Devolved elections lay out new political landscapes for shooting

Elections for devolved parliaments in Scotland, Wales and Northern Ireland have produced new governments which will bring new challenges and opportunities for shooting sports. The UK’s largest shooting organisation, the British Association for Shooting and Conservation (BASC) ran an internet-based lobbying campaign which asked each candidate for their views on shooting sports.

Scotland saw the most dramatic change, with a majority SNP government elected for the first time. Dr Colin Shedden, director of BASC Scotland said:  “Over 40% of the 129 recently-elected Members of the Scottish Parliament stated their support for shooting in BASC Scotland’s web campaign.  There will, over the next five years, be a number of key areas of political interest for Scotland’s 100,000 shooters. 

“On airguns the SNP has stated: “We do believe that a licensing system for airguns is necessary as action must be taken to ensure that only those who have legitimate need for them have access to them. BASC members would count under this definition, and it would be a priority in drafting legislation to ensure this was the case.”  

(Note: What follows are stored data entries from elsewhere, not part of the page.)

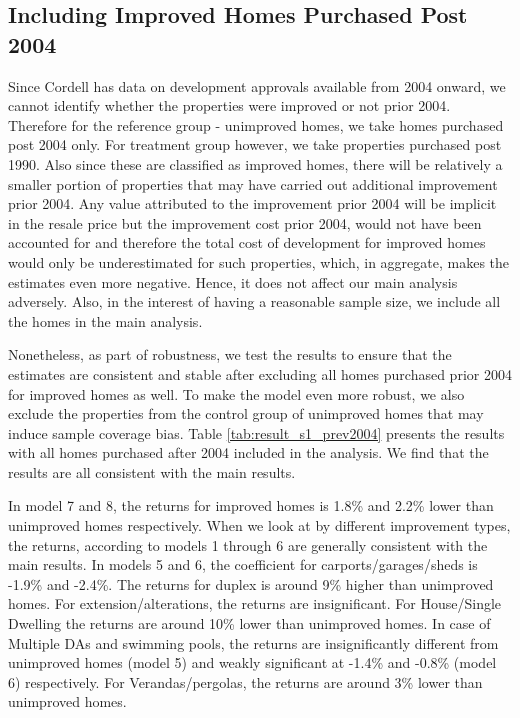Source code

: \documentclass[AEJ,reqno, draftmode]{AEA} %
\begin{document}

\restoregeometry


\subsection{Including Improved Homes Purchased Post 2004}

Since Cordell has data on development approvals available from 2004 onward, we cannot identify whether the properties were improved or not prior 2004. Therefore for the reference group - unimproved homes, we take homes purchased post 2004 only. For treatment group however, we take properties purchased post 1990. Also since these are classified as improved homes, there will be relatively a smaller portion of properties that may have carried out additional improvement prior 2004. Any value attributed to the improvement prior 2004 will be implicit in the resale price but the improvement cost prior 2004, would not have been accounted for and therefore the total cost of development for improved homes would only be underestimated for such properties, which, in aggregate, makes the estimates even more negative. Hence, it does not affect our main analysis adversely. Also, in the interest of having a reasonable sample size, we include all the homes  in the main analysis.

Nonetheless, as part of robustness, we test the results to ensure that the estimates are consistent and stable after excluding all homes purchased prior 2004 for improved homes as well. To make the model even more robust, we also exclude the properties from the control group of unimproved homes that may induce sample coverage bias. Table \ref{tab:result_s1_prev2004} presents the results with all homes purchased after 2004 included in the analysis. We find that the results are all consistent with the main results. 

In model 7 and 8, the returns for improved homes is 1.8\% and 2.2\% lower than unimproved homes respectively. When we look at by different improvement types, the returns, according to models 1 through 6 are generally consistent with the main results. In models 5 and 6, the coefficient for carports/garages/sheds is -1.9\% and -2.4\%. The returns for duplex is around 9\% higher than unimproved homes. For extension/alterations, the returns are insignificant. For House/Single Dwelling the returns are around 10\% lower than unimproved homes. In case of Multiple DAs and swimming pools, the returns are insignificantly different from unimproved homes (model 5) and weakly significant at -1.4\% and -0.8\% (model 6) respectively. For Verandas/pergolas, the returns are around 3\% lower than unimproved homes.
\end{document}
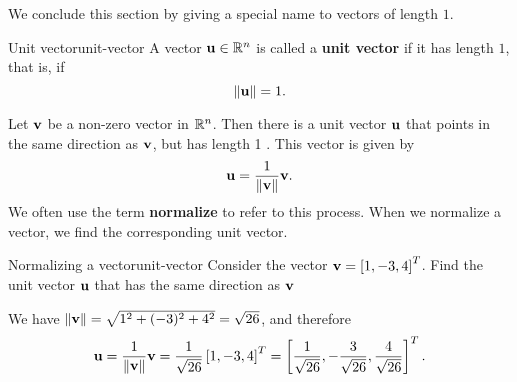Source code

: We conclude this section by giving a special name to vectors of length
$1$.

\begin{definition}{Unit vector}{unit-vector}
  A vector\/ $\vect{u}\in\R^n$ is called a \textbf{unit vector}%
   if it has length $1$, that is, if
  \begin{equation*}
    \norm{\vect{u}} = 1.
  \end{equation*}
\end{definition}

Let $\vect{v}$ be a non-zero vector in $\mathbb{R}^n$. Then there is a unit
vector $\vect{u}$ that points in the same direction as $\vect{v}$, but
has length 1%
. This vector is given by
\begin{equation*}
  \vect{u} = \frac{1}{\norm{\vect{v}}} \vect{v}.
\end{equation*}
We often use the term \textbf{normalize}%
 to refer to this process. When we
normalize a vector, we find the corresponding unit vector.

\begin{example}{Normalizing a vector}{unit-vector}
  Consider the vector $\vect{v} = \mat{1, -3, 4}^T$. Find the unit
  vector $\vect{u}$ that has the same direction as $\vect{v}$
\end{example}

\begin{solution}
  We have $\norm{\vect{v}} = \sqrt{1^2 + (-3)^2 + 4^2} =
  \sqrt{26}$, and therefore
  \begin{equation*}
    \vect{u}
    = \frac{1}{\norm{\vect{v}}} \vect{v}
    = \frac{1}{\sqrt{26}} \mat{1, -3, 4}^T
    = \mat{\frac{1}{\sqrt{26}}, -\frac{3}{\sqrt{26}}, \frac{4}{\sqrt{26}}}^T.
  \end{equation*}
\end{solution}

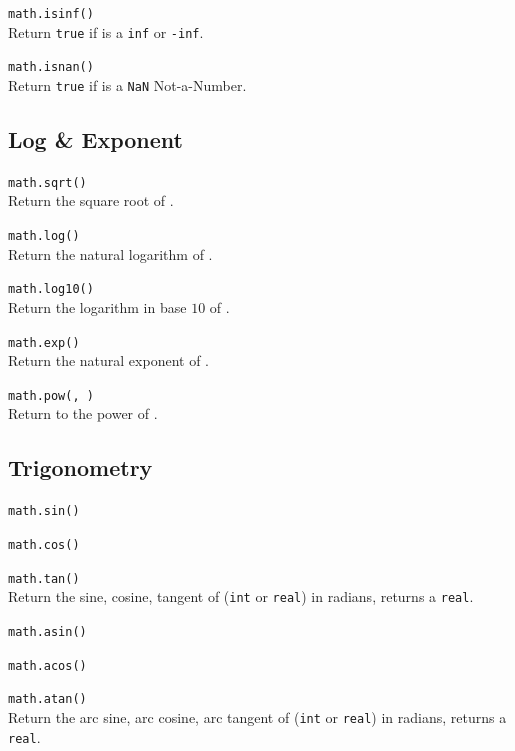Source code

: \hangpar \texttt{math.isinf(}\texttt{)} \\
Return \texttt{true} if  is a \texttt{inf} or \texttt{-inf}.

\hangpar \texttt{math.isnan(}\texttt{)} \\
Return \texttt{true} if  is a \texttt{NaN} Not-a-Number.

\subsection*{Log \& Exponent}

\hangpar \texttt{math.sqrt(}\texttt{)}\\
Return the square root of .

\hangpar \texttt{math.log(}\texttt{)}\\
Return the natural logarithm of .

\hangpar \texttt{math.log10(}\texttt{)}\\
Return the logarithm in base $10$ of .

\hangpar \texttt{math.exp(}\texttt{)}\\
Return the natural exponent of .

\hangpar \texttt{math.pow(}\texttt{, }\texttt{)}\\
Return  to the power of .


\subsection*{Trigonometry}

\hangpar \texttt{math.sin(}\texttt{)}

\hangpar \texttt{math.cos(}\texttt{)}

\hangpar \texttt{math.tan(}\texttt{)}\\
Return the sine, cosine, tangent of  (\texttt{int} or \texttt{real}) in radians, returns a \texttt{real}.

\hangpar \texttt{math.asin(}\texttt{)}

\hangpar \texttt{math.acos(}\texttt{)}

\hangpar \texttt{math.atan(}\texttt{)}\\
Return the arc sine, arc cosine, arc tangent of  (\texttt{int} or \texttt{real}) in radians, returns a \texttt{real}.

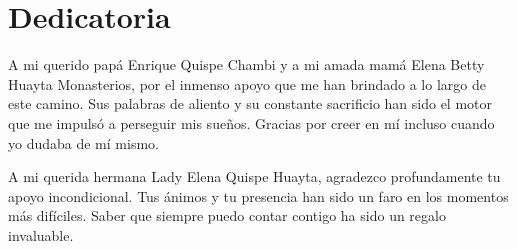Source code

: \chapter*{Dedicatoria}

A mi querido papá Enrique Quispe Chambi y a mi amada mamá Elena Betty Huayta Monasterios, por el inmenso apoyo que me han brindado a lo largo de este camino. Sus palabras de aliento y su constante sacrificio han sido el motor que me impulsó a perseguir mis sueños. Gracias por creer en mí incluso cuando yo dudaba de mí mismo.

A mi querida hermana Lady Elena Quispe Huayta, agradezco profundamente tu apoyo incondicional. Tus ánimos y tu presencia han sido un faro en los momentos más difíciles. Saber que siempre puedo contar contigo ha sido un regalo invaluable.
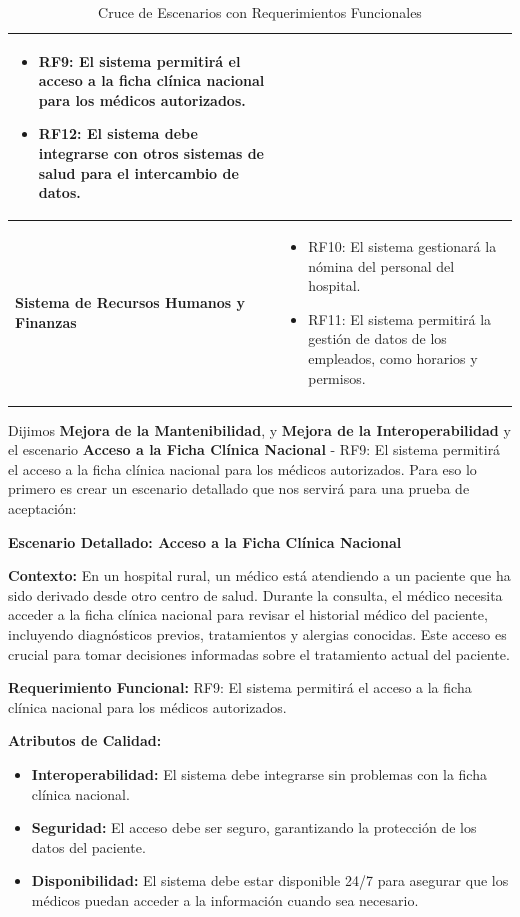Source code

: \begin{table}[h]
\begin{tabular}{|l|p{10cm}|}
\begin{itemize}
        \item RF9: El sistema permitirá el acceso a la ficha clínica nacional para los médicos autorizados.
        \item RF12: El sistema debe integrarse con otros sistemas de salud para el intercambio de datos.
    \end{itemize} \\ \hline
    \textbf{Sistema de Recursos Humanos y Finanzas} & 
    \begin{itemize}
        \item RF10: El sistema gestionará la nómina del personal del hospital.
        \item RF11: El sistema permitirá la gestión de datos de los empleados, como horarios y permisos.
    \end{itemize} \\ \hline
    \end{tabular}
    \caption{Cruce de Escenarios con Requerimientos Funcionales}
    \label{tab:escenarios_requerimientos}
    \end{table}

Dijimos \textbf{Mejora de la Mantenibilidad}, y \textbf{Mejora de la Interoperabilidad} y el escenario  \textbf{Acceso a la Ficha Clínica Nacional} - RF9: El sistema permitirá el acceso a la ficha clínica nacional para los médicos autorizados. Para eso lo primero es crear un escenario detallado que nos servirá para una prueba de aceptación: 

\textbf{Escenario Detallado: Acceso a la Ficha Clínica Nacional}

\textbf{Contexto:} En un hospital rural, un médico está atendiendo a un paciente que ha sido derivado desde otro centro de salud. Durante la consulta, el médico necesita acceder a la ficha clínica nacional para revisar el historial médico del paciente, incluyendo diagnósticos previos, tratamientos y alergias conocidas. Este acceso es crucial para tomar decisiones informadas sobre el tratamiento actual del paciente.

\textbf{Requerimiento Funcional:} RF9: El sistema permitirá el acceso a la ficha clínica nacional para los médicos autorizados.

\textbf{Atributos de Calidad:}
\begin{itemize}
    \item \textbf{Interoperabilidad:} El sistema debe integrarse sin problemas con la ficha clínica nacional.
    \item \textbf{Seguridad:} El acceso debe ser seguro, garantizando la protección de los datos del paciente.
    \item \textbf{Disponibilidad:} El sistema debe estar disponible 24/7 para asegurar que los médicos puedan acceder a la información cuando sea necesario.
\end{itemize}

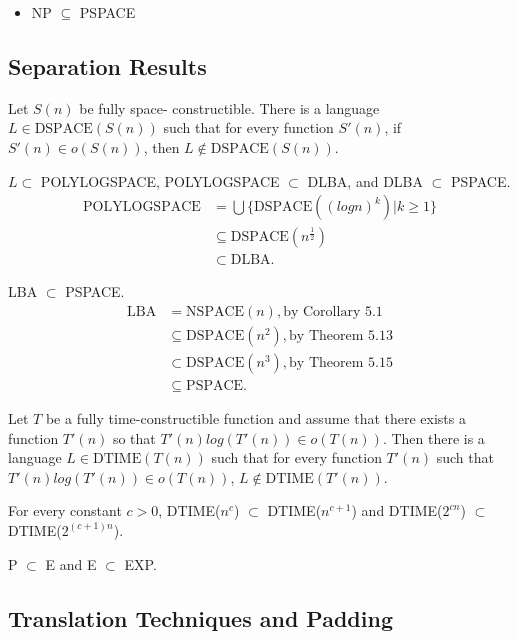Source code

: \begin{itemize}
  \item NP $\subseteq$ PSPACE
\end{itemize}


\subsection{Separation Results}

 Let $S(n)$ be fully space-
constructible. There is a language $L \in \text{DSPACE}(S(n))$ such that for every function
$S'(n)$, if $S'(n) \in o(S(n))$, then $L \notin \text{DSPACE}(S(n))$.

 $L \subset$ POLYLOGSPACE, POLYLOGSPACE $\subset$ DLBA, and DLBA
$\subset$ PSPACE.
\begin{align*}
\text{POLYLOGSPACE} &= \bigcup \{\text{DSPACE}((logn)^k ) | k \ge 1\}\\
&\subseteq \text{DSPACE}(n^\frac{1}{2})\\
&\subset \text{DLBA}.
\end{align*}

 LBA $\subset$ PSPACE.
\begin{align*}
\text{LBA} &= \text{NSPACE}(n), \text{by Corollary 5.1} \\
& \subseteq \text{DSPACE}(n^2 ), \text{by Theorem 5.13} \\
& \subset \text{DSPACE}(n^3 ), \text{by Theorem 5.15} \\
& \subseteq \text{PSPACE}.
\end{align*}

 Let $T$ be a fully time-constructible
function and assume that there exists a function $T'(n)$ so that
$T'(n)log(T'(n)) \in o(T(n))$.
Then there is a language $L \in \text{DTIME}(T(n))$ such that for every function 
$T'(n)$ such that $T'(n)log(T'(n)) \in o(T(n))$, $L \notin \text{DTIME}(T'(n))$.

 For every constant $c > 0$, DTIME($n^c$) $\subset$ DTIME($n^{c+1}$) and
DTIME($2^{cn}$) $\subset$ DTIME($2^{(c+1)n}$).

 P $\subset$ E and E $\subset$ EXP.

\subsection{Translation Techniques and Padding}

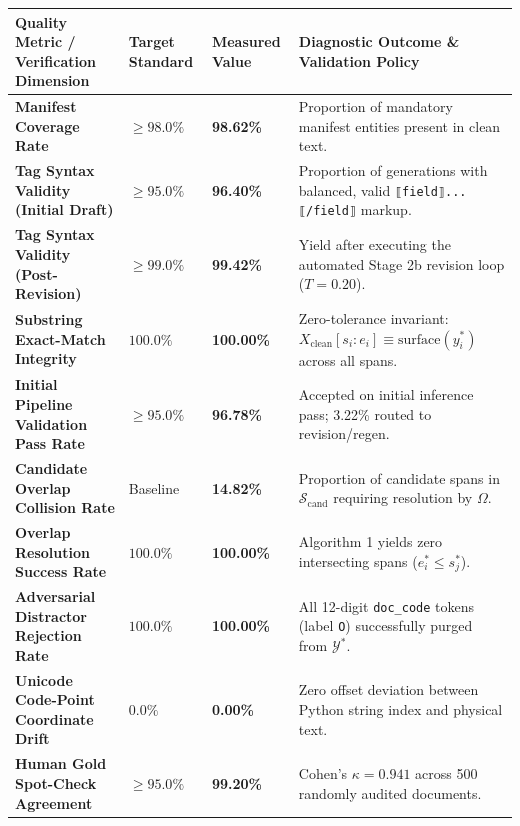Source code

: \documentclass[
]{article}
\newcounter{none} %
\begin{document}
{\def\LTcaptype{none} %
\begin{longtable}[]{@{}
  >{\raggedright\arraybackslash}p{}
  >{\centering\arraybackslash}p{}
  >{\centering\arraybackslash}p{}
  >{\raggedright\arraybackslash}p{}@{}}
\toprule\noalign{}
\begin{minipage}[b]{\linewidth}\raggedright
Quality Metric / Verification Dimension
\end{minipage} & \begin{minipage}[b]{\linewidth}\centering
Target Standard
\end{minipage} & \begin{minipage}[b]{\linewidth}\centering
Measured Value
\end{minipage} & \begin{minipage}[b]{\linewidth}\raggedright
Diagnostic Outcome \& Validation Policy
\end{minipage} \\
\midrule\noalign{}
\endhead
\bottomrule\noalign{}
\endlastfoot
\textbf{Manifest Coverage Rate} & \(\ge 98.0\%\) & \textbf{98.62\%} &
Proportion of mandatory manifest entities present in clean text. \\
\textbf{Tag Syntax Validity (Initial Draft)} & \(\ge 95.0\%\) &
\textbf{96.40\%} & Proportion of generations with balanced, valid
\texttt{⟦field⟧...⟦/field⟧} markup. \\
\textbf{Tag Syntax Validity (Post-Revision)} & \(\ge 99.0\%\) &
\textbf{99.42\%} & Yield after executing the automated Stage 2b revision
loop (\(T=0.20\)). \\
\textbf{Substring Exact-Match Integrity} & \(100.0\%\) &
\textbf{100.00\%} & Zero-tolerance invariant:
\(X_{\text{clean}}[s_i:e_i] \equiv \text{surface}(y_i^*)\) across all
spans. \\
\textbf{Initial Pipeline Validation Pass Rate} & \(\ge 95.0\%\) &
\textbf{96.78\%} & Accepted on initial inference pass; 3.22\% routed to
revision/regen. \\
\textbf{Candidate Overlap Collision Rate} & Baseline & \textbf{14.82\%}
& Proportion of candidate spans in \(\mathcal{S}_{\text{cand}}\)
requiring resolution by \(\Omega\). \\
\textbf{Overlap Resolution Success Rate} & \(100.0\%\) &
\textbf{100.00\%} & Algorithm 1 yields zero intersecting spans
(\(e_i^* \le s_j^*\)). \\
\textbf{Adversarial Distractor Rejection Rate} & \(100.0\%\) &
\textbf{100.00\%} & All 12-digit \texttt{doc\_code} tokens (label
\texttt{O}) successfully purged from \(\mathcal{Y}^*\). \\
\textbf{Unicode Code-Point Coordinate Drift} & \(0.0\%\) &
\textbf{0.00\%} & Zero offset deviation between Python string index and
physical text. \\
\textbf{Human Gold Spot-Check Agreement} & \(\ge 95.0\%\) &
\textbf{99.20\%} & Cohen's \(\kappa = 0.941\) across 500 randomly
audited documents. \\
\end{longtable}
}
\end{document}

“BASC Scotland opposes the devolution of airguns to the Scottish Parliament, should a licensing scheme become a requirement it welcomes the commitment to BASC members.
BASC Scotland has also questioned the need for a ballistics database, since the number of crimes committed with legally held firearms is almost non-existent.”

“Hopefully the campaign for a tail docking exemption for working dogs should be resolved next year, with commissioned research due to be completed by the end of May 2012.  BASC Scotland hopes that the research will confirm the need for prophylactic tail shortening for working gundogs on welfare grounds.”

In Wales, Labour fell just short of being able to form a majority government. Glynn Cook, director of BASC Wales said:  “BASC Wales has had a good working relationship with Labour representatives in the past, particularly with party leader Carwyn Jones, and we will be working with all the elected Assembly members to ensure cross-party support for shooting sports in the future. Throughout the election process both BASC Wales and BASC members in Wales have stressed to prospective candidates the importance of shooting to the rural economy of Wales.  We will continue to drive this message home to all the newly elected Assembly members".

In Northern Ireland there was little movement in the political make up of the Assembly. Tommy Mayne, director of BASC Northern Ireland said:   “Shooting sports will enjoy a very similar level of support that it had prior to the Assembly election. Key supporters such as Edwin Poots,  Francie Molloy,  Danny Kinahan and Patsy McGlone to name but a few, will no doubt continue to represent the interests of the province’s shooting community at Stormont.  The results from our web based lobbying campaign show that of the 40 candidates that responded to emails from our members, 31 responded stating their support for shooting sports.  BASC would like to take this opportunity to thank all of our members who took the time to email Assembly candidates on the run up to the election. We would also like to thank those candidates that responded in support of shooting sports.”